The Trinitarian concept is just that-- a concept. It is an attempt to try and possibly explain the relationship of Jesus and the Holy Spirit with God using the verses within the Gospel.
A key to understanding this approach is to also try and understand the use of "essence" brought forth to us by the ancient Greeks prior to Jesus being born, especially Aristotle and Plato. We gotta remember that the NT was written in Koine Greek, especially for Church in the diaspora, so they would be familiar with using this approach.
Here:
Essence - Wikipedia
A more sceptical view of this "Trinity" given its role in fomenting strife and division amongst all classes of Christians is that the Trinity is not an attempt to explain anything, but an invidious conflation of the triad philosophies of Plotinus, Porphyry, Iamblichus and Ammonius Saccas (founder of the Neoplatonists - 3rd century AD) with Christian theology for the sake of politcal one-upmanship.
The concept of the "homoousios" is central to philosophical triadism.
Two ancient documents disclose the origination of the homoousios in pagan philosophy and its links to later Christian theology. One is the Poimandres, the first tractate in the Corpus Hermeticum, a body Hellenistic Gnosticism dating back to 1st century BC. A second is the Anonymi Monophysitae Theosophia - 6th century AD - which seeks to reconcile pagan philosophies with Christian doctrines.
A sketch of the pagan philosophy is as follows (Pier Franco Beatrice's article
The Word "Homoousios" from Hellenism to Christianity)
In the course of the relevation to Poimandres, Hermes learns that the Nous (mind) is the supreme God and the Logos (word) that proceeds from him is the son of God. Poimandres goes on to reveal that the Nous, who is the androgyne supreme God, by speaking, generated a second Nous, the Demi-urge, god of the fire and spirit, who crafted the seven archons that encompass the sensible world; and that their government is called fate.

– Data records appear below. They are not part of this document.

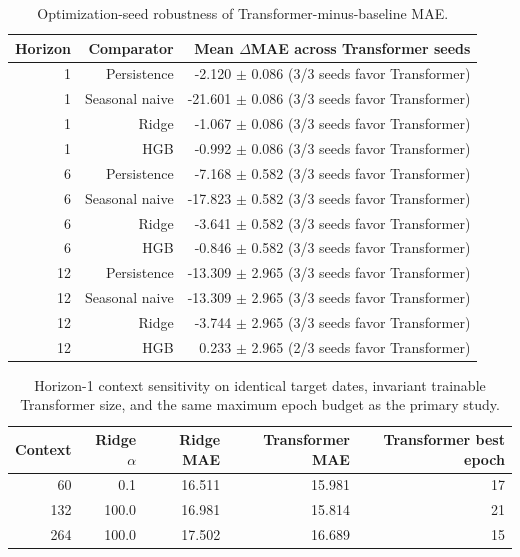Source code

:\begin{table}[htbp]
\centering
\small
\begin{tabular}{rrr}
\toprule
Horizon & Comparator & Mean $\Delta$MAE across Transformer seeds \\
\midrule
1 & Persistence & -2.120 $\pm$ 0.086 (3/3 seeds favor Transformer) \\
1 & Seasonal naive & -21.601 $\pm$ 0.086 (3/3 seeds favor Transformer) \\
1 & Ridge & -1.067 $\pm$ 0.086 (3/3 seeds favor Transformer) \\
1 & HGB & -0.992 $\pm$ 0.086 (3/3 seeds favor Transformer) \\
6 & Persistence & -7.168 $\pm$ 0.582 (3/3 seeds favor Transformer) \\
6 & Seasonal naive & -17.823 $\pm$ 0.582 (3/3 seeds favor Transformer) \\
6 & Ridge & -3.641 $\pm$ 0.582 (3/3 seeds favor Transformer) \\
6 & HGB & -0.846 $\pm$ 0.582 (3/3 seeds favor Transformer) \\
12 & Persistence & -13.309 $\pm$ 2.965 (3/3 seeds favor Transformer) \\
12 & Seasonal naive & -13.309 $\pm$ 2.965 (3/3 seeds favor Transformer) \\
12 & Ridge & -3.744 $\pm$ 2.965 (3/3 seeds favor Transformer) \\
12 & HGB & 0.233 $\pm$ 2.965 (2/3 seeds favor Transformer) \\
\bottomrule
\end{tabular}
\caption{Optimization-seed robustness of Transformer-minus-baseline MAE.}
\end{table}

\begin{table}[htbp]
\centering
\small
\begin{tabular}{rrrrr}
\toprule
Context & Ridge $\alpha$ & Ridge MAE & Transformer MAE & Transformer best epoch \\
\midrule
60 & 0.1 & 16.511 & 15.981 & 17 \\
132 & 100.0 & 16.981 & 15.814 & 21 \\
264 & 100.0 & 17.502 & 16.689 & 15 \\
\bottomrule
\end{tabular}
\caption{Horizon-1 context sensitivity on identical target dates, invariant trainable Transformer size, and the same maximum epoch budget as the primary study.}
\end{table}

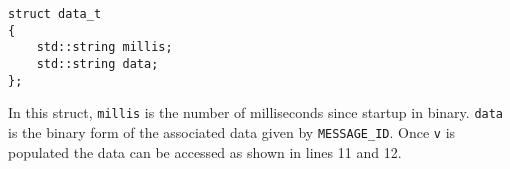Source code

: \begin{lstlisting}[caption=Struct used to store each datapoint,label=code:data_t]
struct data_t
{
	std::string millis;
	std::string data;
};
\end{lstlisting}

In this struct, \texttt{millis} is the number of milliseconds since startup in binary.
\texttt{data} is the binary form of the associated data given by \texttt{MESSAGE\_ID}.
Once \texttt{v} is populated the data can be accessed as shown in lines 11 and 12.
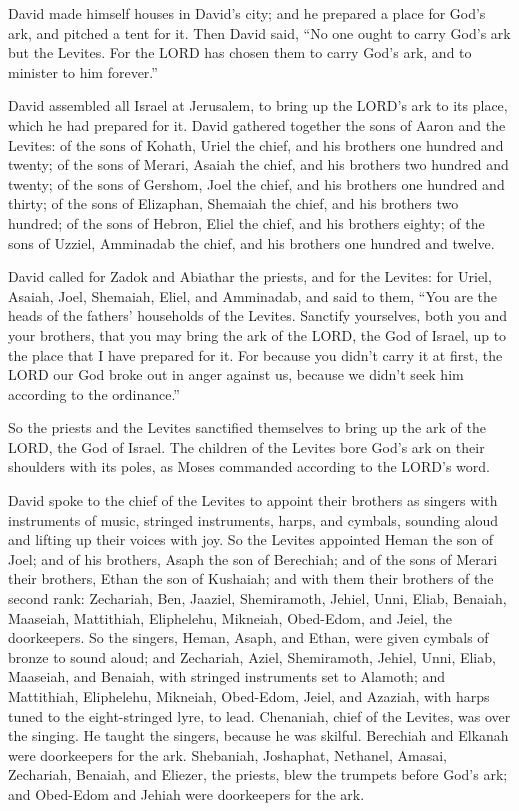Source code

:  David made himself houses in David's city; and he prepared
a place for God's ark, and pitched a tent for it.  Then
David said, ``No one ought to carry God's ark but the Levites. For the
LORD has chosen them to carry God's ark, and to minister to him
forever.''

 David assembled all Israel at Jerusalem, to bring up the
LORD's ark to its place, which he had prepared for it. 
David gathered together the sons of Aaron and the Levites: 
of the sons of Kohath, Uriel the chief, and his brothers one hundred and
twenty;  of the sons of Merari, Asaiah the chief, and his
brothers two hundred and twenty;  of the sons of Gershom,
Joel the chief, and his brothers one hundred and thirty;  of
the sons of Elizaphan, Shemaiah the chief, and his brothers two hundred;
 of the sons of Hebron, Eliel the chief, and his brothers
eighty;  of the sons of Uzziel, Amminadab the chief, and
his brothers one hundred and twelve.

 David called for Zadok and Abiathar the priests, and for
the Levites: for Uriel, Asaiah, Joel, Shemaiah, Eliel, and Amminadab,
 and said to them, ``You are the heads of the fathers'
households of the Levites. Sanctify yourselves, both you and your
brothers, that you may bring the ark of the LORD, the God of Israel, up
to the place that I have prepared for it.  For because you
didn't carry it at first, the LORD our God broke out in anger against
us, because we didn't seek him according to the ordinance.''

 So the priests and the Levites sanctified themselves to
bring up the ark of the LORD, the God of Israel.  The
children of the Levites bore God's ark on their shoulders with its
poles, as Moses commanded according to the LORD's word.

 David spoke to the chief of the Levites to appoint their
brothers as singers with instruments of music, stringed instruments,
harps, and cymbals, sounding aloud and lifting up their voices with joy.
 So the Levites appointed Heman the son of Joel; and of his
brothers, Asaph the son of Berechiah; and of the sons of Merari their
brothers, Ethan the son of Kushaiah;  and with them their
brothers of the second rank: Zechariah, Ben, Jaaziel, Shemiramoth,
Jehiel, Unni, Eliab, Benaiah, Maaseiah, Mattithiah, Eliphelehu,
Mikneiah, Obed-Edom, and Jeiel, the doorkeepers.  So the
singers, Heman, Asaph, and Ethan, were given cymbals of bronze to sound
aloud;  and Zechariah, Aziel, Shemiramoth, Jehiel, Unni,
Eliab, Maaseiah, and Benaiah, with stringed instruments set to Alamoth;
 and Mattithiah, Eliphelehu, Mikneiah, Obed-Edom, Jeiel,
and Azaziah, with harps tuned to the eight-stringed lyre, to lead.
 Chenaniah, chief of the Levites, was over the singing. He
taught the singers, because he was skilful.  Berechiah and
Elkanah were doorkeepers for the ark.  Shebaniah,
Joshaphat, Nethanel, Amasai, Zechariah, Benaiah, and Eliezer, the
priests, blew the trumpets before God's ark; and Obed-Edom and Jehiah
were doorkeepers for the ark.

The Logos, Son of God, from the elements that fall downwards, leapt up to the pure craftwork of nature and united with the Nous-Demiurge "because he was of the same substance" (homoousios).

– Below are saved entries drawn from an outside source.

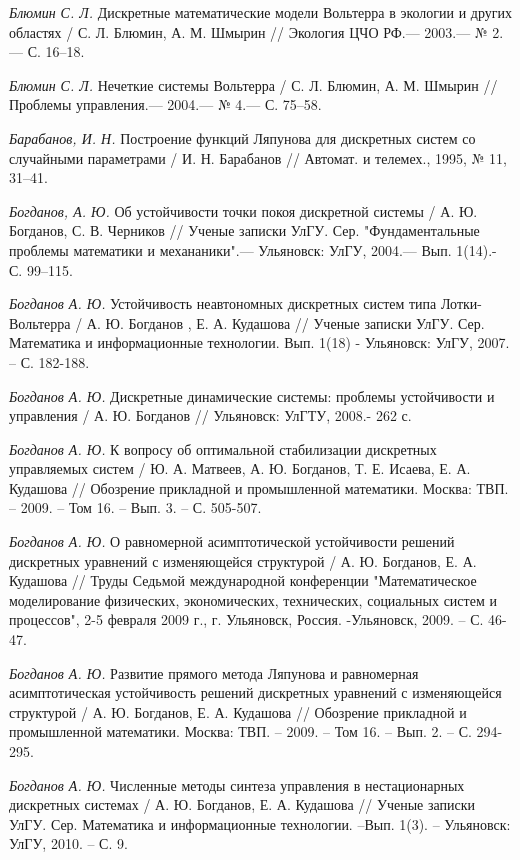 \begin{thebibliography}{10}
	{\it Блюмин С. Л.} Дискретные математические модели Вольтерра в экологии и других областях /
	С. Л. Блюмин, А. М. Шмырин // Экология ЦЧО РФ.— 2003.— № 2.—
	С. 16–18.
	
	{\it Блюмин С. Л.} Нечеткие системы Вольтерра /
	С. Л. Блюмин, А. М. Шмырин // Проблемы управления.— 2004.— № 4.—
	С. 75–58.
	
	{\it Барабанов, И. Н.} Построение функций Ляпунова для дискретных систем со случайными параметрами / И. Н. Барабанов // Автомат. и телемех., 1995, № 11, 31–41.
	
	{\it Богданов, А. Ю.} Об устойчивости точки покоя дискретной системы / А. Ю. Богданов, С. В. Черников // Ученые записки УлГУ. Сер. "Фундаментальные проблемы математики и механаники".— Ульяновск: УлГУ, 2004.— Вып. 1(14).- С. 99–115.
	

	{\it Богданов А. Ю.} Устойчивость неавтономных дискретных систем типа Лотки-Вольтерра / А. Ю. Богданов , Е. А. Кудашова //
	Ученые записки УлГУ. Сер. Математика и информационные технологии. Вып. 1(18) - Ульяновск: УлГУ, 2007. – С. 182-188.
	
	{\it Богданов А. Ю.} Дискретные динамические системы: проблемы устойчивости и управления / А. Ю. Богданов //
	Ульяновск: УлГТУ, 2008.- 262 с.
	
	{\it Богданов А. Ю.} К вопросу об оптимальной стабилизации дискретных управляемых систем / Ю. А. Матвеев, А. Ю. Богданов, Т. Е. Исаева, Е. А. Кудашова  //
	Обозрение прикладной и промышленной математики.  Москва: ТВП. – 2009. – Том 16. – Вып. 3. – С. 505-507.
	
	{\it Богданов А. Ю.} О равномерной асимптотической устойчивости решений дискретных уравнений с изменяющейся структурой / А. Ю. Богданов, Е. А. Кудашова //
	Труды Седьмой международной конференции "Математическое моделирование физических, экономических, технических, социальных систем и процессов", 2-5 февраля 2009 г., г. Ульяновск, Россия. -Ульяновск, 2009. – С. 46-47.
	
	{\it Богданов А. Ю.} Развитие прямого метода Ляпунова и равномерная асимптотическая устойчивость решений дискретных уравнений с изменяющейся структурой / А. Ю. Богданов, Е. А. Кудашова //
	Обозрение прикладной и промышленной математики.  Москва: ТВП. – 2009. – Том 16. – Вып. 2. – С. 294-295.
	
	{\it Богданов А. Ю.} Численные методы синтеза управления в нестационарных дискретных системах / А. Ю. Богданов, Е. А. Кудашова //
	Ученые записки УлГУ. Сер. Математика и информационные технологии. –Вып. 1(3). – Ульяновск: УлГУ, 2010. – С. 9.
	

\end{thebibliography}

The application of the term "Logos" is further divided between the Nous of the highest power (the supreme God), which is denoted as the "Logos of sovereignty," and the Pneuma. So Logos is something of an ambivalent term.
The concept, if not the term homoousios, characterizes the overall Hermetic conception of the Godhead.

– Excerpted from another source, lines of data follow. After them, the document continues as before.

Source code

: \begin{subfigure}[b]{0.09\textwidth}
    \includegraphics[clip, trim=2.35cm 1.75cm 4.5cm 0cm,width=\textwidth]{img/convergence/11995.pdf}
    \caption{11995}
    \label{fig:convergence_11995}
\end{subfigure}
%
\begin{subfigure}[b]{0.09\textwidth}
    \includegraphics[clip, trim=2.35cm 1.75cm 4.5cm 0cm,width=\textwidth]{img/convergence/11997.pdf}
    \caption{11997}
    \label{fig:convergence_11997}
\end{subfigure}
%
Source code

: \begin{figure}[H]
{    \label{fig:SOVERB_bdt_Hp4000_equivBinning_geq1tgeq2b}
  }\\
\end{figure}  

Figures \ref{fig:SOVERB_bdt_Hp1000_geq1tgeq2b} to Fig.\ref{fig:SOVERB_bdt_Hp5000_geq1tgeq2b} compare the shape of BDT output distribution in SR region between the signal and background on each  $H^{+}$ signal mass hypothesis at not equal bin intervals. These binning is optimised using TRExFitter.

The Poimandres along with other Hermetic tractates, elaborates with the support of Hellenistic philosphical terminology, the pagan doctrine of the Egyptian priests circulated under the name of Thoth-Hermes. In Egyptian religion, the Nous-Demiurge is called by different name Amum, Ptah and Osiris.
The Pneuma was identified by the Eqytians with Amum or Zeus. The Pneuma as a fine breath of the Nous, hovered over the waters of chaos before creation, whilst the Nous is associated with the "essence" of God.
In the Anonymi Monophysitae Theosophia, five Eqyptian oracles proclaim the Nous or supreme God (also called Logos) and his son the Logos share divinity with the Pneuma.